The rating agency highlighted that the available data for Q3FY22 does not offer convincing evidence that the Monetary Policy Committee’s (MPC’s) criteria of a durable and sustainable growth recovery has been met, to confirm a change in the monetary policy stance to neutral in February 2022.

“The data for October-November 2021 does not point to a broad-basing of the growth recovery in India,” ICRA Chief Economist Aditi Nayar said.

“After the higher-than-expected net cash outgo sought under the second supplementary demand for grants, the pace of actual Government spending is likely to determine whether the pace of GDP growth meaningfully exceeds 6-6.5 per cent in Q3FY22.”

The agency also said that similar to the trend in Q2FY22, the volumes of seven of the 13 high frequency indicators rose above their pre-Covid levels in October-November 2021, including GST e-way bills generation, non-oil exports, rail freight traffic, Coal India output, electricity generation, petrol consumption and ports cargo traffic.

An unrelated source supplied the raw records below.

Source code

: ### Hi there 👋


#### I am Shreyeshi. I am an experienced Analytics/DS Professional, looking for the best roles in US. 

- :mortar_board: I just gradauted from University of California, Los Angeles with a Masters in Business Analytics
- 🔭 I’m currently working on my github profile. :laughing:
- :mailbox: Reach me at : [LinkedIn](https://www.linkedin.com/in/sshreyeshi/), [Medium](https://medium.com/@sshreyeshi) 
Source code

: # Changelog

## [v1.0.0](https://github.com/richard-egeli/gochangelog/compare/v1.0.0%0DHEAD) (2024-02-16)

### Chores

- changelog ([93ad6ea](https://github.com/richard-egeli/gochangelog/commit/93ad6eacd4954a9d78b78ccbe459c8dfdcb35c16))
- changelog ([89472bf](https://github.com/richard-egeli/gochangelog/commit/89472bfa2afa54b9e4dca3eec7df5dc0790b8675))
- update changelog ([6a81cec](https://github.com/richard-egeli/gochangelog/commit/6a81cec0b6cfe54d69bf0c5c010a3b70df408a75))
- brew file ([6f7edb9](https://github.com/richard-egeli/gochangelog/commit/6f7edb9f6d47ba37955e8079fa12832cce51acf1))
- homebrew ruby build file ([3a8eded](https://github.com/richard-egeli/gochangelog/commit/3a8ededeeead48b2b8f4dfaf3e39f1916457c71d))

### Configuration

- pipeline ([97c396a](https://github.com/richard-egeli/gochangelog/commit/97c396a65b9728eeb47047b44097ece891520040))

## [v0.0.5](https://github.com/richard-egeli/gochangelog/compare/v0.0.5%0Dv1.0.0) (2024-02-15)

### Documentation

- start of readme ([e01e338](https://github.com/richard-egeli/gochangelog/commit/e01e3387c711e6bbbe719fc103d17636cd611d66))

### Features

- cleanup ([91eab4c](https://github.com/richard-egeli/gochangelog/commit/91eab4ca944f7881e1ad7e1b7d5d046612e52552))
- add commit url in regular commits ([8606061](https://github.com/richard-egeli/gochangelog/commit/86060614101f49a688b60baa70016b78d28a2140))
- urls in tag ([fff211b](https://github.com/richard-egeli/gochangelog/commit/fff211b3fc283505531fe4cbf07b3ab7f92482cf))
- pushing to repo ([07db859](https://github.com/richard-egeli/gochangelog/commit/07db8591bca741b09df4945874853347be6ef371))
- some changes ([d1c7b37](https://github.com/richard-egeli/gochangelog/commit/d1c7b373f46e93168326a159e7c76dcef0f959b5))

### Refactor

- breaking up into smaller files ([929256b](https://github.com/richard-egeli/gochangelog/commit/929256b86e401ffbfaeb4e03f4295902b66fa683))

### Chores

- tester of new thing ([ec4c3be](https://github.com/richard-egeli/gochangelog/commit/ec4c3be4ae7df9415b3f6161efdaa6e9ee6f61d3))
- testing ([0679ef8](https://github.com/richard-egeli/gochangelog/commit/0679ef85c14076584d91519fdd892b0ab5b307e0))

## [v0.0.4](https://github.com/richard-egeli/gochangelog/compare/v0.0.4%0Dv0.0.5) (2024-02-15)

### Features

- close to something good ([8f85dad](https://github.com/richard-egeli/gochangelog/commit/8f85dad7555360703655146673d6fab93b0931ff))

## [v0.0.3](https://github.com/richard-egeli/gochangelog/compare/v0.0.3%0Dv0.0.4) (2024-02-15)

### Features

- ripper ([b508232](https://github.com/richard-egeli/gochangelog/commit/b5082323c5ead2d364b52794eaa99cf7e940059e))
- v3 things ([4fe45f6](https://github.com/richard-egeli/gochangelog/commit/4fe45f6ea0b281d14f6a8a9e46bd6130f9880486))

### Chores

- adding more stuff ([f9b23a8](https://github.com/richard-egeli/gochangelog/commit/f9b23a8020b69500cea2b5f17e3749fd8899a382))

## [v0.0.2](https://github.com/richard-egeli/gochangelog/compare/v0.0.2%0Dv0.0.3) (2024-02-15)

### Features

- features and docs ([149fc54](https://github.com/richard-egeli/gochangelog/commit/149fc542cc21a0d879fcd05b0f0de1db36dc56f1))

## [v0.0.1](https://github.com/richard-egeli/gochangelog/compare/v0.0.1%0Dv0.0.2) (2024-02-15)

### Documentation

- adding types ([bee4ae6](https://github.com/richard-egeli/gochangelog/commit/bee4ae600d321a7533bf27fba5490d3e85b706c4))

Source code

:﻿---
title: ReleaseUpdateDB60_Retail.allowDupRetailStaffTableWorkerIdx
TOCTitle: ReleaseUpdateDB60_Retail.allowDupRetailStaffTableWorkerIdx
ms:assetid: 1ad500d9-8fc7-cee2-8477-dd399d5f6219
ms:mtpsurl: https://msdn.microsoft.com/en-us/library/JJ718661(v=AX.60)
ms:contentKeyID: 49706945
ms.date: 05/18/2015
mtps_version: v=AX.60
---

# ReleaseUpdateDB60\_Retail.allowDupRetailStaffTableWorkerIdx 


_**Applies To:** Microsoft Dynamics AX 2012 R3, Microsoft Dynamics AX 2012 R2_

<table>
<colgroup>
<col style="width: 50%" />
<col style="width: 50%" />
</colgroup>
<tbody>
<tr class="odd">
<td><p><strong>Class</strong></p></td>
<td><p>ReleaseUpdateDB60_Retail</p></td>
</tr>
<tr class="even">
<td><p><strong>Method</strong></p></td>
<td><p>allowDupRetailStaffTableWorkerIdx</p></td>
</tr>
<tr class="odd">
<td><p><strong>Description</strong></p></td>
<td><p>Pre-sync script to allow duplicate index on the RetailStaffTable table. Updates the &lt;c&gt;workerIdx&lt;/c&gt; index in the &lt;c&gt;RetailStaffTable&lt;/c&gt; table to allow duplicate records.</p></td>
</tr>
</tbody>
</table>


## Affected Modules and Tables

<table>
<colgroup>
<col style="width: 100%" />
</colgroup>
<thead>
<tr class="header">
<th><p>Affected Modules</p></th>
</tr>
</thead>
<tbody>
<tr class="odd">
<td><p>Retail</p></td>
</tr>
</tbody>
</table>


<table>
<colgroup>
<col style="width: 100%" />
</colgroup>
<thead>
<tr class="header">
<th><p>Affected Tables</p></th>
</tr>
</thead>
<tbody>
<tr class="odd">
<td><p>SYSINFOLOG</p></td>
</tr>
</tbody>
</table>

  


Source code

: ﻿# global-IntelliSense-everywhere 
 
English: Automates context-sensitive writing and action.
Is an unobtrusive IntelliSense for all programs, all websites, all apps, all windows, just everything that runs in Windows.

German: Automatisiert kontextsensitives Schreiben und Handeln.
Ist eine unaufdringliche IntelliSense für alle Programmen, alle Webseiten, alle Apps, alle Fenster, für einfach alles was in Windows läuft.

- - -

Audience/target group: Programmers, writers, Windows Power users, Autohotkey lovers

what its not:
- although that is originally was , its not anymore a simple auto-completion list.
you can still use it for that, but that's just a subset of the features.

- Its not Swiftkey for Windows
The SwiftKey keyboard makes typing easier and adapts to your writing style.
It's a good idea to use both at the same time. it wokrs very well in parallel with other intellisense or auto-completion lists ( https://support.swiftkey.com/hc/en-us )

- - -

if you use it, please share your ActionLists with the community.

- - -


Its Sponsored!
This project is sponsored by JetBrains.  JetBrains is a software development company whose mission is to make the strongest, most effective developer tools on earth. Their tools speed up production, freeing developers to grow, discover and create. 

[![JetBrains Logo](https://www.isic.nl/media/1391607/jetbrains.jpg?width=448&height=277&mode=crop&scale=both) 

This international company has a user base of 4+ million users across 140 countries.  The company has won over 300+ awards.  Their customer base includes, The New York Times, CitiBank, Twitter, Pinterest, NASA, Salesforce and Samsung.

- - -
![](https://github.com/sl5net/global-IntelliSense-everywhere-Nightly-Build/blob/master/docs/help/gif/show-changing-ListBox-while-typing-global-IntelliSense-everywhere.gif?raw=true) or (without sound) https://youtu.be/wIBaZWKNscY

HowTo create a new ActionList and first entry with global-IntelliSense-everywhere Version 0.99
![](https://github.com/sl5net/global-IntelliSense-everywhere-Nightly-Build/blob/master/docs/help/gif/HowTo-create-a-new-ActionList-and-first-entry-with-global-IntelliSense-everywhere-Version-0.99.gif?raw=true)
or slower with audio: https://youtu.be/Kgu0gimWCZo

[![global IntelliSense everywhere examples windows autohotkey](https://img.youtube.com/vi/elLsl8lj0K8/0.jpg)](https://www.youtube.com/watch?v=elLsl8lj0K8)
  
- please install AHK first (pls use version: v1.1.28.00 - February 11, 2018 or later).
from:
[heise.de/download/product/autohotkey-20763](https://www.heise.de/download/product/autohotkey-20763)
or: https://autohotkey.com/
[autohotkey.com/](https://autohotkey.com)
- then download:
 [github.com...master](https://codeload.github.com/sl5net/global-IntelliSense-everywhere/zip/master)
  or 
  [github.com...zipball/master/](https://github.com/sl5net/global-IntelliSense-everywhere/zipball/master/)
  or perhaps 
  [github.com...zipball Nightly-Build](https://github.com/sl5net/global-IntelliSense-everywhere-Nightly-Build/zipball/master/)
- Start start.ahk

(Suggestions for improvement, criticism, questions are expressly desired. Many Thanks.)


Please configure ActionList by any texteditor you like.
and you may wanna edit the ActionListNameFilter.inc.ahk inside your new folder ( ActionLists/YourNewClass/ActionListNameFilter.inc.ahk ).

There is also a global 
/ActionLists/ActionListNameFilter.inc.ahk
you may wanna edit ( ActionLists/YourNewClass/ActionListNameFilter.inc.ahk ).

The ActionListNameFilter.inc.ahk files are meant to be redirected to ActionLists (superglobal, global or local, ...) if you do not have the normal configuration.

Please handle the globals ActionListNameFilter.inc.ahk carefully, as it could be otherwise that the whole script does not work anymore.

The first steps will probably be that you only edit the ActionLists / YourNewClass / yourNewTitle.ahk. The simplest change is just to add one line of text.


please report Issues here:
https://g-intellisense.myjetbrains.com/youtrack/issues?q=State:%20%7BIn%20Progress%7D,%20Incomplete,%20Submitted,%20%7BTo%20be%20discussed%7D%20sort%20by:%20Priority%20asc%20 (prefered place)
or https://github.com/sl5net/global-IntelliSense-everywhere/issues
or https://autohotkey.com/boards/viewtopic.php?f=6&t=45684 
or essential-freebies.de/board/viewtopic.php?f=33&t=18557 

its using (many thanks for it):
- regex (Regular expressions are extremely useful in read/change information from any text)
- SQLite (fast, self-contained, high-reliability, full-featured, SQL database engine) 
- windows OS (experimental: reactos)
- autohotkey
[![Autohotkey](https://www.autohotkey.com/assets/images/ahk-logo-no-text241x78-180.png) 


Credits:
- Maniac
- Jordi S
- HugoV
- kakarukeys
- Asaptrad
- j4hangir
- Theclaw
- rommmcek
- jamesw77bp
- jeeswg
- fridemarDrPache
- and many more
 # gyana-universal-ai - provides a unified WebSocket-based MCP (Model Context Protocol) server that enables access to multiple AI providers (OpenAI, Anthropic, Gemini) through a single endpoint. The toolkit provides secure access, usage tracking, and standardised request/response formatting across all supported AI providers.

However, the volumes of six of the 13 high frequency indicators contracted in October-November 2021 relative to October-November 2019, in line with the trend in Q2FY22, suggesting that the recovery is yet to broad-base.

As per the agency, the subset trailing their pre-Covid performance in October-November 2021, includes scooter production, domestic airline passenger traffic, vehicle registration, diesel consumption, passenger vehicle production and motorcycle production.

In addition, the rating agency concluded that the growth momentum is not broad-based enough to confirm a change in the monetary policy stance to neutral in the February 2022 review.

“Looking ahead, we expect the economy to maintain a similar 9 per cent growth in FY2023. However, the expansion in FY2023 is expected to be more meaningful and tangible than the base effect-led rise in FY2022,” Nayar added.

“Based on our assumptions of the GDP growth if the Covid-19 pandemic had not emerged vs. the actual shrinkage that occurred in FY2021 and the expected recovery in the next two years, the net loss to the Indian economy from the pandemic during FY2021-23 is estimated at Rs. 39.3 trillion, in real terms.”